Des centaines d'habitations précaires ont été démolies ces dernières semaines dans le cadre de la réhabilitation de la ville et leurs habitants installés en grande partie à la nouvelle ville Ali-Mendjeli. Plusieurs bénéficiaires ont déjà fait part de leur intention de «vendre» pour aller s'installer ailleurs au moment où d'autres, dans la même intention, s'évertuent à placarder de petites annonces sur les vitrines des commerces où leur proposition consiste en un échange, l'annonce étant toujours accompagnée de «étudie toutes propositions». Comprendre par là que l'annonceur n'exclut pas l'idée de rajouter de l'argent pour espérer convaincre un éventuel candidat.
A chaque fois, ces déplacements de population ne sont pas sans véhiculer une image d'Epinal, nous en donnons pour preuve le récent déplacement des habitants de la cité Sotraco et les «assurances» avancées par des «sages» de la rue de Roumanie, précurseurs de ce genre d'exode, à leurs nouveaux voisins et la promesse de vivre en paix. Un état des lieux qui confine presqu'au délire et devant lequel la guerre des Earp et Clanton serait comparable à un chahut de cour d'école.
Il y a lieu de souligner que quelques jours auparavant un affrontement homérique a eu lieu entre les relogés de la rue de Roumanie et la cité Sotraco, à telle enseigne que les pouvoirs publics locaux ont décidé d'installer un imposant dispositif policier sur les lieux.
«C'est presque du Mad Max», nous dira un ancien fonctionnaire, aujourd'hui à la retraite. «Parce que premiers arrivés sur les lieux, les délocalisés de la rue de Roumanie ont tracé un territoire en vertu de ce constat. Ainsi, est-il interdit de stationner un véhicule, de vouloir utiliser une petite infrastructure sportive commune si une dîme n'est pas versée. Bien entendu, nos enfants n'ont pas accepté ce diktat et les conséquences ont très vite été proportionnelles à ce non-sens. Femmes et filles craignent de sortir, les jeunes se baladent armés d'arme blanche ou de tout objet de nature à leur permettre de répondre à une agression ou une provocation», ajoutera notre interlocuteur, lequel reste toutefois confiant, concluant qu'il «faudra laisser du temps au temps. Cela s'est passé de la même manière à chaque fois qu'il y a eu un déplacement massif du genre».

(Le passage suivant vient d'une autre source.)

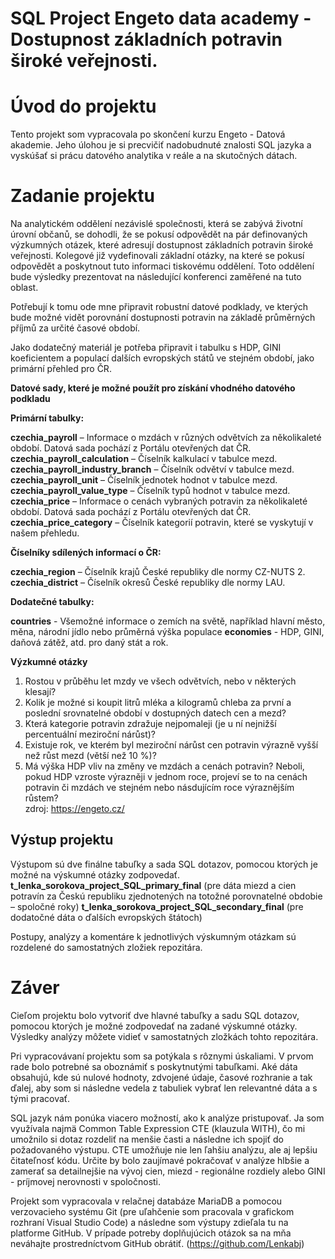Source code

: # SQL Project Engeto data academy - Dostupnost základních potravin široké veřejnosti.

# Úvod do projektu

Tento projekt som vypracovala po skončení kurzu Engeto - Datová akademie. Jeho úlohou je si precvičiť nadobudnuté znalosti SQL jazyka a vyskúšať si prácu datového analytika v reále a na skutočných dátach.

# Zadanie projektu

Na analytickém oddělení nezávislé společnosti, která se zabývá životní úrovní občanů, se dohodli, že se pokusí odpovědět na pár definovaných výzkumných otázek, které adresují dostupnost základních potravin široké veřejnosti. Kolegové již vydefinovali základní otázky, na které se pokusí odpovědět a poskytnout tuto informaci tiskovému oddělení. Toto oddělení bude výsledky prezentovat na následující konferenci zaměřené na tuto oblast.

Potřebují k tomu ode mne připravit robustní datové podklady, ve kterých bude možné vidět porovnání dostupnosti potravin na základě průměrných příjmů za určité časové období.

Jako dodatečný materiál je potřeba připravit i tabulku s HDP, GINI koeficientem a populací dalších evropských států ve stejném období, jako primární přehled pro ČR.

**Datové sady, které je možné použít pro získání vhodného datového podkladu**

**Primární tabulky:**

   **czechia_payroll** – Informace o mzdách v různých odvětvích za několikaleté období. Datová sada pochází z Portálu otevřených dat ČR.
   **czechia_payroll_calculation** – Číselník kalkulací v tabulce mezd.
   **czechia_payroll_industry_branch** – Číselník odvětví v tabulce mezd.
   **czechia_payroll_unit** – Číselník jednotek hodnot v tabulce mezd.
   **czechia_payroll_value_type** – Číselník typů hodnot v tabulce mezd.
   **czechia_price** – Informace o cenách vybraných potravin za několikaleté období. Datová sada pochází z Portálu otevřených dat ČR.
   **czechia_price_category** – Číselník kategorií potravin, které se vyskytují v našem přehledu.

**Číselníky sdílených informací o ČR:**

   **czechia_region** – Číselník krajů České republiky dle normy CZ-NUTS 2.
   **czechia_district** – Číselník okresů České republiky dle normy LAU.

**Dodatečné tabulky:**

   **countries** - Všemožné informace o zemích na světě, například hlavní město, měna, národní jídlo nebo průměrná výška populace
   **economies** - HDP, GINI, daňová zátěž, atd. pro daný stát a rok. 

**Výzkumné otázky**

   1. Rostou v průběhu let mzdy ve všech odvětvích, nebo v některých klesají?
   2. Kolik je možné si koupit litrů mléka a kilogramů chleba za první a poslední srovnatelné období v dostupných datech cen a mezd?
   3. Která kategorie potravin zdražuje nejpomaleji (je u ní nejnižší percentuální meziroční nárůst)?
   4. Existuje rok, ve kterém byl meziroční nárůst cen potravin výrazně vyšší než růst mezd (větší než 10 %)?
   5. Má výška HDP vliv na změny ve mzdách a cenách potravin? Neboli, pokud HDP vzroste výrazněji v jednom roce, projeví se to na cenách potravin či mzdách ve stejném nebo násdujícím roce výraznějším růstem?    
                                                                                                                                                     zdroj: https://engeto.cz/

## Výstup projektu

Výstupom sú dve finálne tabuľky a sada SQL dotazov, pomocou ktorých je možné na výskumné otázky zodpovedať.
**t_lenka_sorokova_project_SQL_primary_final** (pre dáta miezd a cien potravín za Českú republiku zjednotených na totožné porovnatelné obdobie – spoločné roky)
**t_lenka_sorokova_project_SQL_secondary_final** (pre dodatočné dáta o ďalších evropských štátoch)

Postupy, analýzy a komentáre k jednotlivých výskumným otázkam sú rozdelené do samostatných zložiek repozitára.

# Záver

Cieľom projektu bolo vytvoriť dve hlavné tabuľky a sadu SQL dotazov, pomocou ktorých je možné zodpovedať na zadané výskumné otázky.
Výsledky analýzy môžete vidieť v samostatných zložkách tohto repozitára.

Pri vypracovávaní projektu som sa potýkala s rôznymi úskaliami.
V prvom rade bolo potrebné sa oboznámiť s poskytnutými tabuľkami. Aké dáta obsahujú, kde sú nulové hodnoty, zdvojené údaje, časové rozhranie a tak ďalej, aby som si následne vedela z tabuliek vybrať len relevantné dáta a s tými pracovať.

SQL jazyk nám ponúka viacero možností, ako k analýze pristupovať.
Ja som využívala najmä Common Table Expression CTE (klauzula WITH), čo mi umožnilo si dotaz rozdeliť na menšie časti a následne ich spojiť do požadovaného výstupu. CTE umožňuje nie len ľahšiu analýzu, ale aj lepšiu čitateľnosť kódu.
Určite by bolo zaujímavé pokračovať v analýze hlbšie a zamerať sa detailnejšie na vývoj cien, miezd - regionálne rozdiely alebo GINI - príjmovej nerovnosti v spoločnosti. 

Projekt som vypracovala v relačnej databáze MariaDB a pomocou verzovacieho systému Git (pre uľahčenie som pracovala v grafickom rozhraní Visual Studio Code) a následne som výstupy zdieľala tu na platforme GitHub.
V prípade potreby doplňujúcich otázok sa na mňa neváhajte prostredníctvom GitHub obrátiť. (https://github.com/Lenkabj)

Images presqu'apocalyptiques qui dépeignent de la manière la plus crue l'absence d'un moyen dont la mission aurait été d'absorber ce genre de situation. Ce moyen ne pouvant émerger que du mouvement associatif et c'est justement là qu'est implacable le constat : il n'existe pas de tissu associatif à même de prendre en charge sur le plan matériel, physique, psychologique ce qui, plus qu'un déplacement géographique, est surtout un déracinement. Pour un jeune qui est né et a vécu dans un même lieu et qui s'y est parfois marié et a enfanté, ça ne saurait être autrement qualifié. Mais si la société civile est défaillante, qu'en est-il des structures de l'Etat agissant es qualité.